Leblerin tek lâ’l ü lafzun tek dürr-i şehvar yoh Lâ’l ü gevher çoh lebün tek lâ’l-i gevher-bâr yoh lâ’l : kırmızı renkte kıymetli bir taş

Dudakların gibi lâ’l, sözlerin gibi kıymetli inci yok. Lâ’l ve inci çok ama dudağın gibi inci saçan lâ’l yok.

Ey gül ne acep silsile-i müşg-i terün var Ey serv ne hoş cân alıcı işvelerin var

Ey gül (yüzlü sevgili), ne acaip taze misk kokulu zincirin (saçın) var; ve ey servi (boylu sevgili) ne hoş can alıcı işvelerin var.

Ah eylediğim serv-i hırâmânın içindir Kan ağladığım gonce-i handânın içindir

Ah edişim salınan servi boyun içindir, kan ağlayışım gülen goncan içindir.

Bu mısralar ilk bakışta Fuzuli’yi dağınık saçlı, gonca ağızlı, kirpikleri ok gibi, salınarak yürüyen servi boylu, dudakları lâ’l, dişleri inci gibi olan, saçları misk gibi kokan işveli bir güzele âşık gibi gösterir. Aşk’ın şiirin temel tema’sı konumunda olmasının Fuzuli’ye mahsus olmadığını, ayrıca sevgilinin bu fiziksel özelliklerinin diğer divan şairlerinde de sürekli kullanılan motifler olduğunu hatırlayınca konuyu daha bir derinlemesine inceleme, onun nasıl bir aşktan söz ettiğini iyi anlama ihtiyacı doğar. O zaman meselenin bu kadar da basit olmadığını farkederiz. Bir kere Fuzuli:

Yâ Rab bela-yı aşk ile kıl âşîna beni Bir dem bela-yı aşktan kılma cüdâ beni

Ya Rab, aşk belasıyla beni içli dışlı kıl, bir an bile aşk belasından beni ayırma

Gittikçe hüsnün eyle ziyâde nigârımın Geldikçe derdine beter et müptelâ beni

(Yanımdan) gidimce sevgilimin güzelliğini artır, gelince beni onun derdine daha çok müptela et

Gerçi canandan dil-i şeyda için kâm isterem Sorsa cânân bilmezem kâm-ı dil-i şeydâ nedir

Aşk derdiyle hoşem el çek ilacımdan tabib Kılma derman kim helâkim zehri dermanındadır

demekle aşk’ta vuslat hâline kesin bir karşı duruş sergilemektedir. Dahası, aşk derdine çare bulmak isteyecek olanı da düşman ilân etmekte;

Aşk derdiyle olur aşık mizâcı müstakîm Düşmenimdir dostlar, bu derde derman eyleyen.

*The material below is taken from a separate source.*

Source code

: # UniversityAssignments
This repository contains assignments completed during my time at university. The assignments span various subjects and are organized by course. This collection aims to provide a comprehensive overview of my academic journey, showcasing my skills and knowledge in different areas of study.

müstakîm: Doğru, istikametli. Eğri olmayan, düz, dik. Hilesiz, temiz.

Urmazam sıhhat içün merhem ok’un yarasına İsterem çıhmaya zevk-i elem-i peykânun peykân: ok’un ucundaki sivri demir, temren Çâk gönlüm yarasında yaraşur peykânun Akd-i şebnem hoş olur gonca-i handân içre

kendisine saplanan ok için ilâç kullanmayıp ok’un ucunun, verdiği elemin zevki için vücudundan çıkmamasını istemektedir; çünkü gönül yarasında saplanmış duran ok ucu, gülen bir gonca üzerindeki şebnem damlası gibi güzel durmaktadır.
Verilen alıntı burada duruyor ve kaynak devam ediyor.